So say we're in a steady state. Some current flows through the FET, resulting in a voltage across the FET. That voltage is also on the gate of the FET, causing the FET to turn "on" to some degree. If the FET were all the way on, the voltage across it would be very low, so it would turn itself off again. If it were all the way off, the voltage on the gate would be the full 20V, so it would turn itself on. We're somewhere in between, in an analog mode. The FET goes to some voltage, depending entirely on the transfer characteristics of the FET.

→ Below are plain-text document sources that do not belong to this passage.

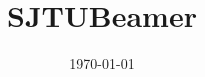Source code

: \documentclass{article}
\def\themename{\textsf{SJTUBeamer}}
\begin{document}
    \title{\themename}
    \date{\today}
    \maketitle
\end{document}

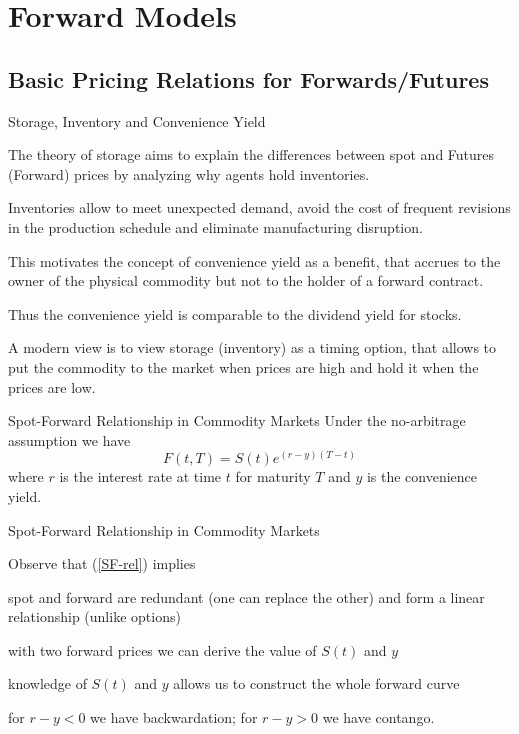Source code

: \section{Forward Models}
\subsection{Basic Pricing Relations for Forwards/Futures}

{Storage, Inventory and Convenience Yield}
\item<1-> The theory of storage aims to explain the differences between spot
and Futures (Forward) prices by analyzing why agents hold inventories.
\item<2-> Inventories
allow to meet unexpected demand, avoid the cost of frequent revisions in
the production schedule and eliminate manufacturing disruption.
\item<3-> This
motivates the concept of convenience yield as a benefit, that accrues to the
owner of the physical commodity but not to the holder of a forward contract.
\item<4-> Thus the convenience yield is comparable to the dividend yield for stocks.
\item<5-> A modern view is to view storage (inventory) as a timing option, that
allows to put the commodity to the market when prices are high
and hold it when the prices are low.

{Spot-Forward Relationship in Commodity Markets }
Under the no-arbitrage assumption we have
\begin{equation}\label{SF-rel}
F(t,T)=S(t)e^{(r-y)(T-t)}
\end{equation}
where $r$ is the interest rate at time $t$ for maturity $T$ and $y$ is the convenience yield.

{Spot-Forward Relationship in Commodity Markets }

Observe that (\ref{SF-rel}) implies
\item<1-> spot and forward are redundant (one can replace the other) and form a
linear relationship (unlike options)
\item<2-> with two forward prices we can derive the value of $S(t)$ and $y$
\item<3-> knowledge of $S(t)$ and $y$ allows us to construct the whole forward curve
\item<4-> for $r-y <0$ we have backwardation; for $r-y>0$ we have contango.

So there's some amount of current flowing, depending on the impedance of the FET in that state. Say something changes to force more current to flow; the resistor warms up and its resistance goes down, or the voltage source rises. More current flows through the FET drain-source. The voltage across the FET drain-source rises. But that means the voltage on the FET gate-source also rises, meaning the impedance of the FET goes down. So more current flows through the FET, but through a lower impedance. So the output voltage won't rise as much as it would if the FET were a resistor.

The inverse applies if something causes less current to flow through the FET. This could be the voltage source falling, the resistance increasing, or a load being applied to the output terminal! If you have a resistive divider, adding a load changes the output voltage. This way, it doesn't, so long as the load isn't so great it eats all the available current from the resistor.

So it's not just a voltage reference, it's a voltage regulator.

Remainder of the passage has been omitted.